Recent writings and talks by our Head of School.

Remarks on the Passing of the 41st President of the United States
Tad Roach

St. Andrew's joins the nation in mourning the death of the 41st President of the United States, George Bush.

As our President, Vice President, Director of the Central Intelligence Agency, United States envoy to China, Chair of the Republican National Committee, Ambassador to the United Nations, Congressman, Naval Aviator in the Navy in World War II, Bush explored and defined a life of public service marked by remarkable and refreshing humility, courage, grace, and kindness. His former Secretary of State and close friend James Baker suggested yesterday that George Bush would ultimately be judged by history as our greatest one term President. He particularly cited Bush's brilliant handling of the dissolution of the Soviet Empire, the fall of the Berlin Wall, and dramatic changes in Eastern Europe.

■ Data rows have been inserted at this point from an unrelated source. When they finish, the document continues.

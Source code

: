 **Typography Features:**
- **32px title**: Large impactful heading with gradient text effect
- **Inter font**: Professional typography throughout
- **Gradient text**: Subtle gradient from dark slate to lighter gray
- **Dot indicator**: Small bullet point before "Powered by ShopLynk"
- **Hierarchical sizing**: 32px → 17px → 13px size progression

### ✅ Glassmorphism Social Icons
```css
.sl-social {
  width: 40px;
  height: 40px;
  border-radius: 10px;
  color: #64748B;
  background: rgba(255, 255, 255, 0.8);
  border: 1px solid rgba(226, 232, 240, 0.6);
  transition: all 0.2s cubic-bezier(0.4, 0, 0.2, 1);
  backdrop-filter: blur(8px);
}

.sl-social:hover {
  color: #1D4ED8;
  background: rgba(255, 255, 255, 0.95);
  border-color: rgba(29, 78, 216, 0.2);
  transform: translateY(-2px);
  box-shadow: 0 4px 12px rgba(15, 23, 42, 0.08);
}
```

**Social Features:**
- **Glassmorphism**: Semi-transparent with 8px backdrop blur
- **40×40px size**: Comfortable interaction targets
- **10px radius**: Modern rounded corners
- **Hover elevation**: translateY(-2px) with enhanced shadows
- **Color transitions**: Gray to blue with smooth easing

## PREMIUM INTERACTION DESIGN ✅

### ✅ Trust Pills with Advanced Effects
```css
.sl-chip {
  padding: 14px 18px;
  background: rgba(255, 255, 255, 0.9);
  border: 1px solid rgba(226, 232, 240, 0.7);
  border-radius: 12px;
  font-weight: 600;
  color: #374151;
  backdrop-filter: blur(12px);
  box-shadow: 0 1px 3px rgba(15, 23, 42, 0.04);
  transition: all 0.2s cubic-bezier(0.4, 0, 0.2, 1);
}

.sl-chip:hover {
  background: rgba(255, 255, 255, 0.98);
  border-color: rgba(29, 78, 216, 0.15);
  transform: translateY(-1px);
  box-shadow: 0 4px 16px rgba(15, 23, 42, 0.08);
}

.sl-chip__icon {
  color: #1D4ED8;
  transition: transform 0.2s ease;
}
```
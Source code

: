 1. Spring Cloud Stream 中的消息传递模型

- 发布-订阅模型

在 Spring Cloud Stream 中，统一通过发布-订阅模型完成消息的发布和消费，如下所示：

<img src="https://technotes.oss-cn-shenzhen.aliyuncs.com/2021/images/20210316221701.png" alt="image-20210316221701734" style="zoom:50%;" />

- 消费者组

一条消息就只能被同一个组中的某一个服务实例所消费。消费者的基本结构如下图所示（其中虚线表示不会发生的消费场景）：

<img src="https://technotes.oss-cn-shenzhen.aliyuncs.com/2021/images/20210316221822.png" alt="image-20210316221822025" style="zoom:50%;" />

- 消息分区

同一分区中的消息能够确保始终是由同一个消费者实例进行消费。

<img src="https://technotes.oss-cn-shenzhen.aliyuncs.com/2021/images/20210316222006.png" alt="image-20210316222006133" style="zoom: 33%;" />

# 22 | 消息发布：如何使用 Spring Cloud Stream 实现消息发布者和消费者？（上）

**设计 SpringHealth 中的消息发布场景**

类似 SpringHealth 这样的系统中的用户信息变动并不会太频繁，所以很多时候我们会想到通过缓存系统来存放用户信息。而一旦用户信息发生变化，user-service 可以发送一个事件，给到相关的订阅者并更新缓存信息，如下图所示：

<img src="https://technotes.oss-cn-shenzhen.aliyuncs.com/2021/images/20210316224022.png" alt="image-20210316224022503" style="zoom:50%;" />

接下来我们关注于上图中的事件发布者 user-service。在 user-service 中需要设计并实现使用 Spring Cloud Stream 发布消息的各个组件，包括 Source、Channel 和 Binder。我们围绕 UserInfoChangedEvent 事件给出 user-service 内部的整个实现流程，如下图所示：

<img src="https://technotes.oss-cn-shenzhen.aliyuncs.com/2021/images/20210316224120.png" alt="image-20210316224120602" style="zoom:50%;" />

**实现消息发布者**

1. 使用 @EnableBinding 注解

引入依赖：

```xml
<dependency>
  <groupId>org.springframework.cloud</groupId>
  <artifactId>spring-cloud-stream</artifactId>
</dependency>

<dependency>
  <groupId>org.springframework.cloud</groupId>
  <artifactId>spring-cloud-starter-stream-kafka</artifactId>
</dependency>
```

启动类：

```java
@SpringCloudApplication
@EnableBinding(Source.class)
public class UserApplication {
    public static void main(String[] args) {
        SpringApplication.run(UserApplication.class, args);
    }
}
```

In his New Yorker essay on President Bush, Thomas Mallon told an old boarding school story:

"Leave the kid alone," George Herbert Walker Bush said when as a teenage boy at Andover, he spotted a fellow student being bullied. As if he were Zorro, performing a casual rescue and then vanishing, Bush left Bruce Gelb, the undersized Jewish kid he'd aided, to ask a witness, "Who was that?" Gelb learned that it was Poppy Bush, "the greatest kid in the school."

From his parents, from his education, from his privilege, George Bush cultivated humility, grace, and generosity towards others.

Following a disappointing defeat in his re-election campaign, we saw this same commitment to dignity and a public good in his letter to Bill Clinton that greeted the new President on January 20, 1993: "You will be our President when you read this note. I wish you well. I wish your family well. Your success now is your country's success. I am rooting hard for you." On Saturday, Clinton commented that the letter revealed George Bush to be "an honorable, gracious, and decent man who believed in the United States, our Constitution, our institutions, and our shared future." New York Times writer Julia Jacobs points out that the outgoing presidential letter Bush modeled became a tradition for Presidents Bill Clinton, George W. Bush, and Barack Obama.

I hope that the example of courage, service, and humility in President Bush's life will inspire others to embody and fight for civility, respect, service, and intelligence in American life. Our flag flies at half staff all week in honor of President Bush.